This story about Giancarlo Esposito and “The Mandalorian” first ran in the drama issue of TheWrap’s awards magazine.
Giancarlo Esposito knows villains.
The actor, whose career began in the early 1980’s (yes, that was him in a jail cell with Eddie Murphy in “Trading Places”), has always flitted between television and movie roles—he has appeared in movies by Jim Jarmusch, Wayne Wang, Spike Lee and Bong Joon-ho. And he has a particular specialty when it comes to playing characters with a, let’s say, loose moral compass.
Esposito is probably best known for his role as mannered drug kingpin Gustavo Fring on “Breaking Bad” and the prequel series “Better Call Saul.” He entered “Star Wars” lore in Season 1 of “The Mandalorian” as Moff Gideon, an Imperial zealot who returned in Season 3 to terrorize the titular hero (Pedro Pascal) and enact his evil plan, which involved creepy clones of himself. So his presumed death in the Mandalorian finale isn’t so certain. When clones are involved, you never know.
You’ve had quite the year.
I have. I’ve been blessed with a lot of great stuff. I actually thought I would maybe slow down a little bit, but I knew when all these great opportunities started coming up that it would be a great year.
What was it like to be back on “The Mandalorian?” After last season, your fate was unclear.
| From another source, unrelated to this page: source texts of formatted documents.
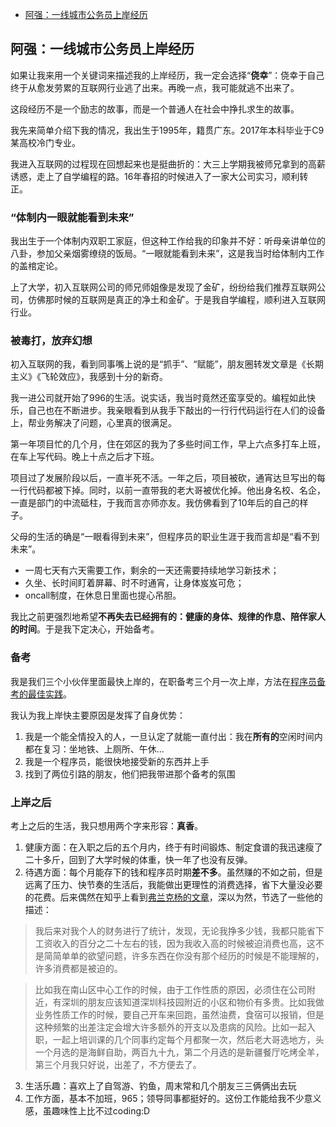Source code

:+ [阿强：一线城市公务员上岸经历](0c43ca9733d044aa7ce2ece0a9d2ac05)



## 阿强：一线城市公务员上岸经历


如果让我来用一个关键词来描述我的上岸经历，我一定会选择“**侥幸**”：侥幸于自己终于从愈发劳累的互联网行业逃了出来。再晚一点，我可能就逃不出来了。



这段经历不是一个励志的故事，而是一个普通人在社会中挣扎求生的故事。



我先来简单介绍下我的情况，我出生于1995年，籍贯广东。2017年本科毕业于C9某高校冷门专业。



我进入互联网的过程现在回想起来也是挺曲折的：大三上学期我被师兄拿到的高薪诱惑，走上了自学编程的路。16年春招的时候进入了一家大公司实习，顺利转正。



### “体制内一眼就能看到未来”


我出生于一个体制内双职工家庭，但这种工作给我的印象并不好：听母亲讲单位的八卦，参加父亲烟雾缭绕的饭局。“一眼就能看到未来”，这是我当时给体制内工作的盖棺定论。



上了大学，初入互联网公司的师兄师姐像是发现了金矿，纷纷给我们推荐互联网公司，仿佛那时候的互联网是真正的净土和金矿。于是我自学编程，顺利进入互联网行业。



### 被毒打，放弃幻想


初入互联网的我，看到同事嘴上说的是“抓手”、“赋能”，朋友圈转发文章是《长期主义》《飞轮效应》，我感到十分的新奇。



我一进公司就开始了996的生活。说实话，我当时竟然还蛮享受的。编程如此快乐，自己也在不断进步。我亲眼看到从我手下敲出的一行行代码运行在人们的设备上，帮业务解决了问题，心里真的很满足。



第一年项目忙的几个月，住在郊区的我为了多些时间工作，早上六点多打车上班，在车上写代码。晚上十点之后才下班。



项目过了发展阶段以后，一直半死不活。一年之后，项目被砍，通宵达旦写出的每一行代码都被下掉。同时，以前一直带我的老大哥被优化掉。他出身名校、名企，一直是部门的中流砥柱，于我而言亦师亦友。我仿佛看到了10年后的自己的样子。



父母的生活的确是“一眼看得到未来”，但程序员的职业生涯于我而言却是“看不到未来”。



+  一周七天有六天需要工作，剩余的一天还需要持续地学习新技术； 
+  久坐、长时间盯着屏幕、时不时通宵，让身体岌岌可危； 
+  oncall制度，在休息日里面也提心吊胆。 



我比之前更强烈地希望**不再失去已经拥有的：健康的身体、规律的作息、陪伴家人的时间**。于是我下定决心，开始备考。



### 备考


我是我们三个小伙伴里面最快上岸的，在职备考三个月一次上岸，方法在[程序员备考的最佳实践](a26791f6d5bf167301b82b2c57b8733f)。



我认为我上岸快主要原因是发挥了自身优势：



1. 我是一个能全情投入的人，一旦认定了就能一直付出：我在**所有的**空闲时间内都在复习：坐地铁、上厕所、午休...
2. 我是一个程序员，能很快地接受新的东西并上手
3. 找到了两位引路的朋友，他们把我带进那个备考的氛围



### 上岸之后


考上之后的生活，我只想用两个字来形容：**真香**。



1.  健康方面：在入职之后的五个月内，终于有时间锻炼、制定食谱的我迅速瘦了二十多斤，回到了大学时候的体重，快一年了也没有反弹。 
2.  待遇方面：每个月能存下的钱和程序员时期**差不多**。虽然赚的不如之前，但是远离了压力、快节奏的生活后，我能做出更理性的消费选择，省下大量没必要的花费。后来偶然在知乎上看到[弗兰克杨的文章](https://www.zhihu.com/question/50186945/answer/578253354)，深以为然，节选了一些他的描述： 



> 我后来对我个人的财务进行了统计，发现，无论我挣多少钱，我都只能省下工资收入的百分之二十左右的钱，因为我收入高的时候被迫消费也高，这不是简简单单的欲望问题，许多东西在你没有那个经历的时候是不能理解的，许多消费都是被迫的。
>



> 比如我在南山区中心工作的时候，由于工作性质的原因，必须住在公司附近，有深圳的朋友应该知道深圳科技园附近的小区和物价有多贵。比如我做业务性质工作的时候，要自己开车来回跑，虽然油费，食宿可以报销，但是这种频繁的出差注定会增大许多额外的开支以及患病的风险。比如一起入职，一起上培训课的几个同事约定每个月都聚一次，然后老大哥选地方，头一个月选的是海鲜自助，两百九十九，第二个月选的是新疆餐厅吃烤全羊，第三个月我只好说，出差了，不方便去了。
>



3.  生活乐趣：喜欢上了自驾游、钓鱼，周末常和几个朋友三三俩俩出去玩 
4.  工作方面，基本不加班，965；领导同事都挺好的。这份工作能给我不少意义感，虽趣味性上比不过coding:D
Yeah, I was in the gulag for a little bit, which is always a disastrous place to be for an actor if you’re worried about what your next move might be because you could be there forever. In my case, I never worry about those things. I love working with this particular team—Disney has been so wise and so generous in allowing Jon Favreau and Dave Filoni to continue their childlike investigation of this “Mandalorian” show. They create in a way like no other and they’re inclusive, at least they have been greatly with me, in regard to really allowing me to give ideas, to be thoughtful about the character and allowing time for conversation. That certainly affects performance on the day. And that’s been a really wonderful part of it.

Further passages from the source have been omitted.